One database, many possibilities

The government’s aim is to improve services and reduce corruption. A shocking two-thirds of the subsidised grain that the government allocates to the poor is either stolen or adulterated. When middlemen say they have delivered so many bags of rice to so many thousands of peasants, there is no way to tell if they are lying. But if each peasant has to scan her irises every time she picks up her ration, it will be harder to scam the system. Similar controls could be used to curb voter fraud.

A reliable way of identifying people would also smooth financial transactions. Some 42m poor households toil for a government scheme that guarantees them up to 100 days of work at the minimum wage each year. The money is welcome; the trek to the bank to collect it is not. Ram, a peasant in Madhya Pradesh, walks 6km (4 miles) to the bus stop, travels 14km clinging to the roof of a bus, waits two hours in the bank and then does it all again in reverse. The trip swallows a fifth of his earnings, in the form of fares and the opportunity cost of missing a day’s work.

The identity scheme could help Ram avoid this hassle. The plan is to supply scanners to village shops and link them to distant banks via mobile phones. The man could walk in, scan his fingers and authorise the bank to transfer his money to the shopkeeper’s bank account. The shopkeeper could then advance Ram the money, minus a small fee.

Small shopkeepers are salivating. B.C. Manjunath, who runs a tiny kirana store selling boiled sweets, soap and single eggs, sees two ways to profit. As well as charging fees, he would benefit from customers with more cash in their pockets. At present he has little choice but to extend credit. Customers owe Mr Manjunath’s family 20,000 rupees ($440), interest free.
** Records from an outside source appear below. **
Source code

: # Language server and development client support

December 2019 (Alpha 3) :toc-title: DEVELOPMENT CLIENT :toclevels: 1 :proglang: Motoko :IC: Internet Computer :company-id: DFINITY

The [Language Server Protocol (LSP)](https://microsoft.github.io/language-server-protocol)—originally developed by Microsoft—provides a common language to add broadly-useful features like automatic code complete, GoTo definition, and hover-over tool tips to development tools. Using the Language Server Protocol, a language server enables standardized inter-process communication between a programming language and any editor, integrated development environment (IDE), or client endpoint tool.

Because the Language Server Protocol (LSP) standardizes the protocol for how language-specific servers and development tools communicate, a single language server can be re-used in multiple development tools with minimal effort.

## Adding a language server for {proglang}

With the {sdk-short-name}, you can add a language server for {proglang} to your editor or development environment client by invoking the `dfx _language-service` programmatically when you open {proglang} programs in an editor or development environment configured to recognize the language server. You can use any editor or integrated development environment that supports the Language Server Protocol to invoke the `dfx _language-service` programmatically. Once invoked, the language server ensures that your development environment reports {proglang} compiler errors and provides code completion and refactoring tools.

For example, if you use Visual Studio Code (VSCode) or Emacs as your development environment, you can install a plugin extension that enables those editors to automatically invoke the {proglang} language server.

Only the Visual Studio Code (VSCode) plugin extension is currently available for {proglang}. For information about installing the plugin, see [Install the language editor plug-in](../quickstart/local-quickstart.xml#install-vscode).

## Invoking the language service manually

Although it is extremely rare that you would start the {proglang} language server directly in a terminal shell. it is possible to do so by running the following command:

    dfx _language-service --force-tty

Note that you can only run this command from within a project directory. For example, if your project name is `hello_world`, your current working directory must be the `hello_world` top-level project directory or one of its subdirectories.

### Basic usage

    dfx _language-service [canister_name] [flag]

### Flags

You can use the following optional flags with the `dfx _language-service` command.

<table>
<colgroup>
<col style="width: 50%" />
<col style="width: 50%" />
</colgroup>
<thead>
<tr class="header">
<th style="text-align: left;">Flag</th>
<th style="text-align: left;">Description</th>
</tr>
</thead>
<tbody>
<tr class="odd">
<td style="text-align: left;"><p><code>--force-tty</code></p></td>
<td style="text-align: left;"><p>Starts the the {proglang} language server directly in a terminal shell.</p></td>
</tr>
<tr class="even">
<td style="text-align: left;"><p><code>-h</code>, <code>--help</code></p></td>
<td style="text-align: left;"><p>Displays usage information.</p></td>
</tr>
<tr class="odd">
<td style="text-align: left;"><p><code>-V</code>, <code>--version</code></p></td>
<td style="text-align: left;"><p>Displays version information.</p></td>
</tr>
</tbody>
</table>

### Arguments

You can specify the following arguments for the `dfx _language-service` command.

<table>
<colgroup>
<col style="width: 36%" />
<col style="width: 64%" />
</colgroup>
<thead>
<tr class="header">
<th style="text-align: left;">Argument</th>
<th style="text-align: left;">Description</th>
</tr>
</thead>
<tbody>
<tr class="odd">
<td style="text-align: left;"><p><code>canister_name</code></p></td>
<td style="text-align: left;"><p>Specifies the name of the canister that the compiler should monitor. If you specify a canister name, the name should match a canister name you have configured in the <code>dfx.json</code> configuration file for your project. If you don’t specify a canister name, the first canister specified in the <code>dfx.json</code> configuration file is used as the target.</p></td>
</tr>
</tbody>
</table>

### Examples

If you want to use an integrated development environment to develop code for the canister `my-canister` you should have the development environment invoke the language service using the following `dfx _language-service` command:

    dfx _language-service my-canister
Because the UID system is an open platform, businesses will be able to graft inventive applications onto it. Hospitals could match medical records with patients who are far from home. This would help make records portable, says Shivinder Singh, the managing director of Fortis Healthcare, a chain of private hospitals. Insurance would become easier to provide. Barely one in 100 Indians has health insurance, not least because identities are so hard to verify. Indeed, all kinds of insurance would be much cheaper if companies had a reliable way of discovering, for example, that a man applying for car insurance in Mumbai had been convicted of drink-driving in Delhi.

Microfinance should start to work better, too. It enjoyed a huge boom in recent years, followed by a bust. Many poor people found they could borrow more than they could ever hope to repay by going to several lenders. As a result, some microfinance outfits collapsed. The UID scheme ought to allow for greater control over such small loans.

A secure identity system will also help schools, reckons Suhas Gopinath, the boss of Globals, a firm that helps schools handle information. It would make it easier to monitor each student’s progress, he says. And if a student migrates to another state, his school records could move with him.

Even with strict controls for privacy, the UID scheme will help companies understand more about the population they serve. “It would be fantastic for just about any business,” predicts Mr Singh. There is a caveat, of course: the scheme must work. Britain has put off plans for biometric identity cards partly because of worries about soaring costs and technical snafus. Building and running India’s database is a challenge as gargantuan as India itself.